:: Work item ::
Each line of the material below with the word "allPersonas" is to be reported.

******

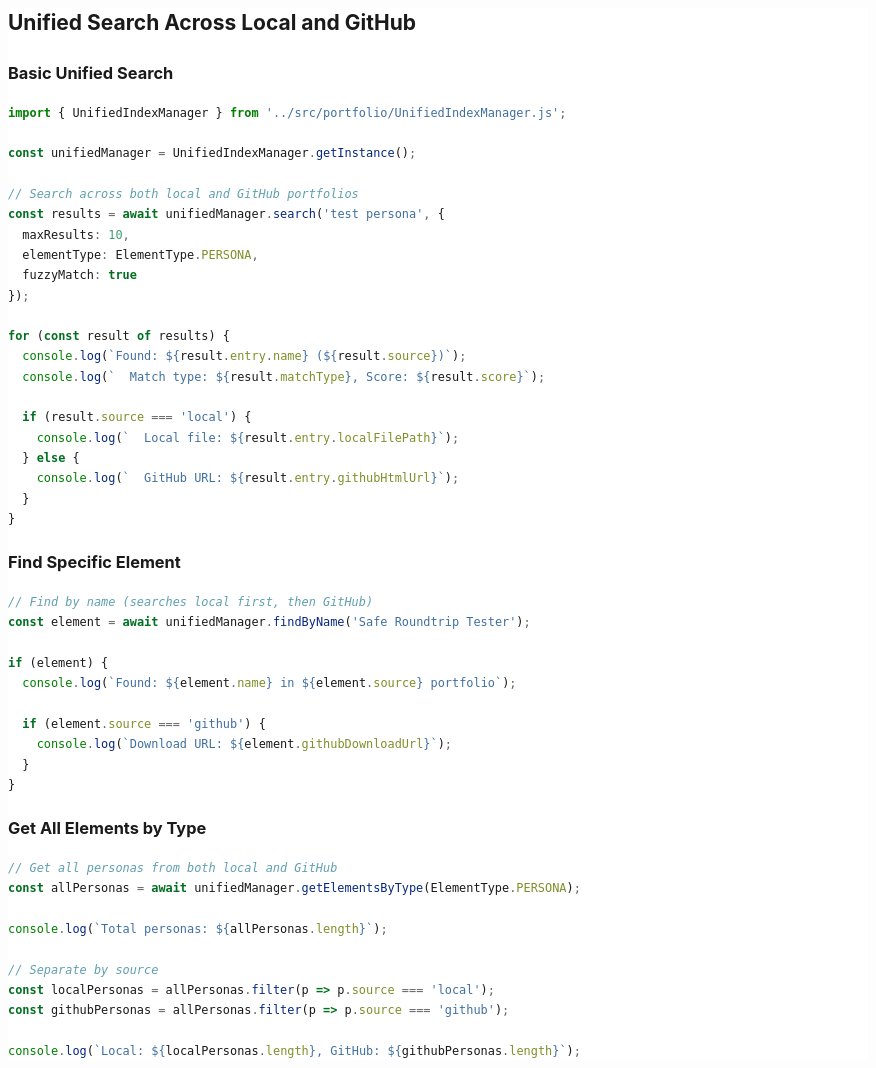 ## Unified Search Across Local and GitHub

### Basic Unified Search

```typescript
import { UnifiedIndexManager } from '../src/portfolio/UnifiedIndexManager.js';

const unifiedManager = UnifiedIndexManager.getInstance();

// Search across both local and GitHub portfolios
const results = await unifiedManager.search('test persona', {
  maxResults: 10,
  elementType: ElementType.PERSONA,
  fuzzyMatch: true
});

for (const result of results) {
  console.log(`Found: ${result.entry.name} (${result.source})`);
  console.log(`  Match type: ${result.matchType}, Score: ${result.score}`);
  
  if (result.source === 'local') {
    console.log(`  Local file: ${result.entry.localFilePath}`);
  } else {
    console.log(`  GitHub URL: ${result.entry.githubHtmlUrl}`);
  }
}
```

### Find Specific Element

```typescript
// Find by name (searches local first, then GitHub)
const element = await unifiedManager.findByName('Safe Roundtrip Tester');

if (element) {
  console.log(`Found: ${element.name} in ${element.source} portfolio`);
  
  if (element.source === 'github') {
    console.log(`Download URL: ${element.githubDownloadUrl}`);
  }
}
```

### Get All Elements by Type

```typescript
// Get all personas from both local and GitHub
const allPersonas = await unifiedManager.getElementsByType(ElementType.PERSONA);

console.log(`Total personas: ${allPersonas.length}`);

// Separate by source
const localPersonas = allPersonas.filter(p => p.source === 'local');
const githubPersonas = allPersonas.filter(p => p.source === 'github');

console.log(`Local: ${localPersonas.length}, GitHub: ${githubPersonas.length}`);
```

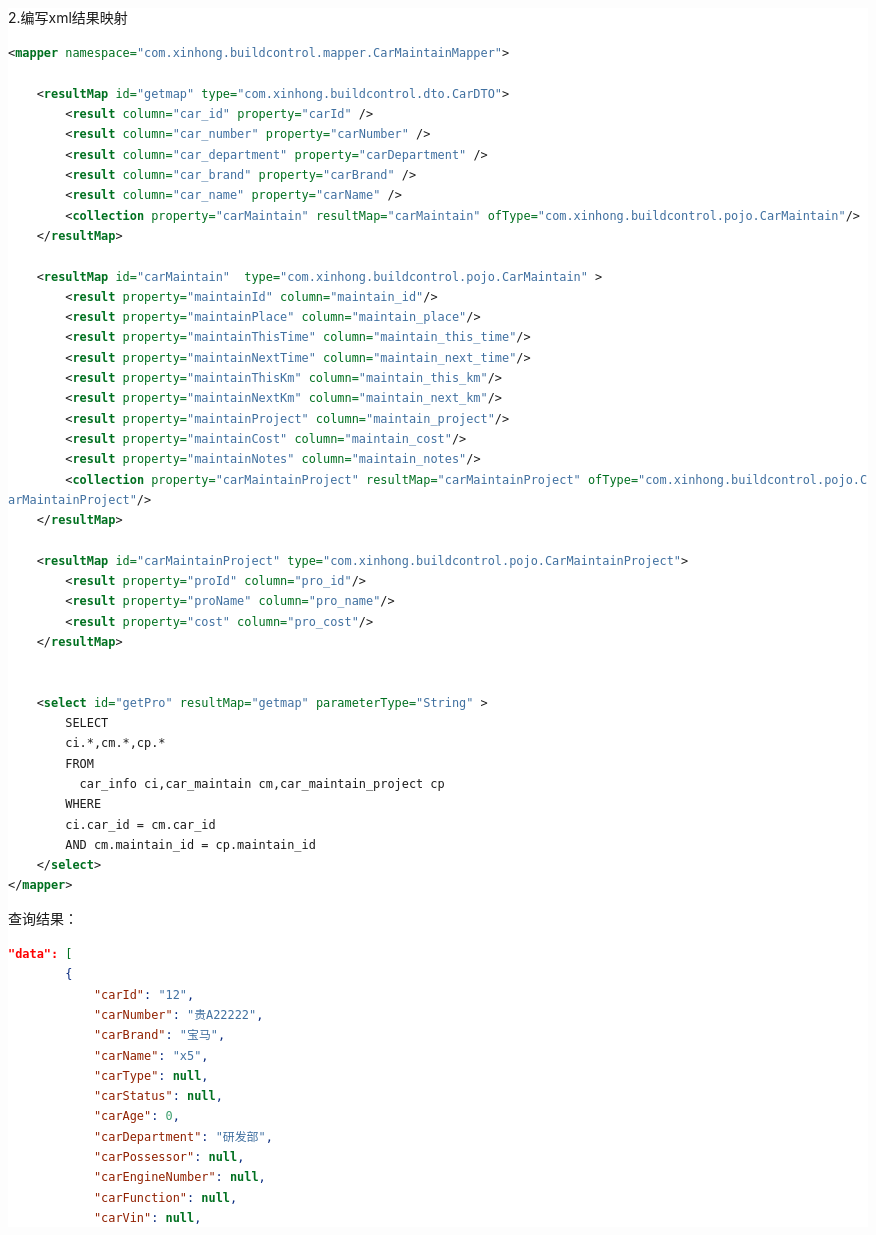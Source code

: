 2.编写xml结果映射

```xml
<mapper namespace="com.xinhong.buildcontrol.mapper.CarMaintainMapper">

    <resultMap id="getmap" type="com.xinhong.buildcontrol.dto.CarDTO">
        <result column="car_id" property="carId" />
        <result column="car_number" property="carNumber" />
        <result column="car_department" property="carDepartment" />
        <result column="car_brand" property="carBrand" />
        <result column="car_name" property="carName" />
        <collection property="carMaintain" resultMap="carMaintain" ofType="com.xinhong.buildcontrol.pojo.CarMaintain"/>
    </resultMap>

    <resultMap id="carMaintain"  type="com.xinhong.buildcontrol.pojo.CarMaintain" >
        <result property="maintainId" column="maintain_id"/>
        <result property="maintainPlace" column="maintain_place"/>
        <result property="maintainThisTime" column="maintain_this_time"/>
        <result property="maintainNextTime" column="maintain_next_time"/>
        <result property="maintainThisKm" column="maintain_this_km"/>
        <result property="maintainNextKm" column="maintain_next_km"/>
        <result property="maintainProject" column="maintain_project"/>
        <result property="maintainCost" column="maintain_cost"/>
        <result property="maintainNotes" column="maintain_notes"/>
        <collection property="carMaintainProject" resultMap="carMaintainProject" ofType="com.xinhong.buildcontrol.pojo.CarMaintainProject"/>
    </resultMap>

    <resultMap id="carMaintainProject" type="com.xinhong.buildcontrol.pojo.CarMaintainProject">
        <result property="proId" column="pro_id"/>
        <result property="proName" column="pro_name"/>
        <result property="cost" column="pro_cost"/>
    </resultMap>


    <select id="getPro" resultMap="getmap" parameterType="String" >
        SELECT
        ci.*,cm.*,cp.*
        FROM
          car_info ci,car_maintain cm,car_maintain_project cp
        WHERE
        ci.car_id = cm.car_id
        AND cm.maintain_id = cp.maintain_id
    </select>
</mapper>
```

查询结果：

```json
"data": [
        {
            "carId": "12",
            "carNumber": "贵A22222",
            "carBrand": "宝马",
            "carName": "x5",
            "carType": null,
            "carStatus": null,
            "carAge": 0,
            "carDepartment": "研发部",
            "carPossessor": null,
            "carEngineNumber": null,
            "carFunction": null,
            "carVin": null,
```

******

:: Answer to this exercise ::
const allPersonas = await unifiedManager.getElementsByType(ElementType.PERSONA);
console.log(`Total personas: ${allPersonas.length}`);
const localPersonas = allPersonas.filter(p => p.source === 'local');
const githubPersonas = allPersonas.filter(p => p.source === 'github');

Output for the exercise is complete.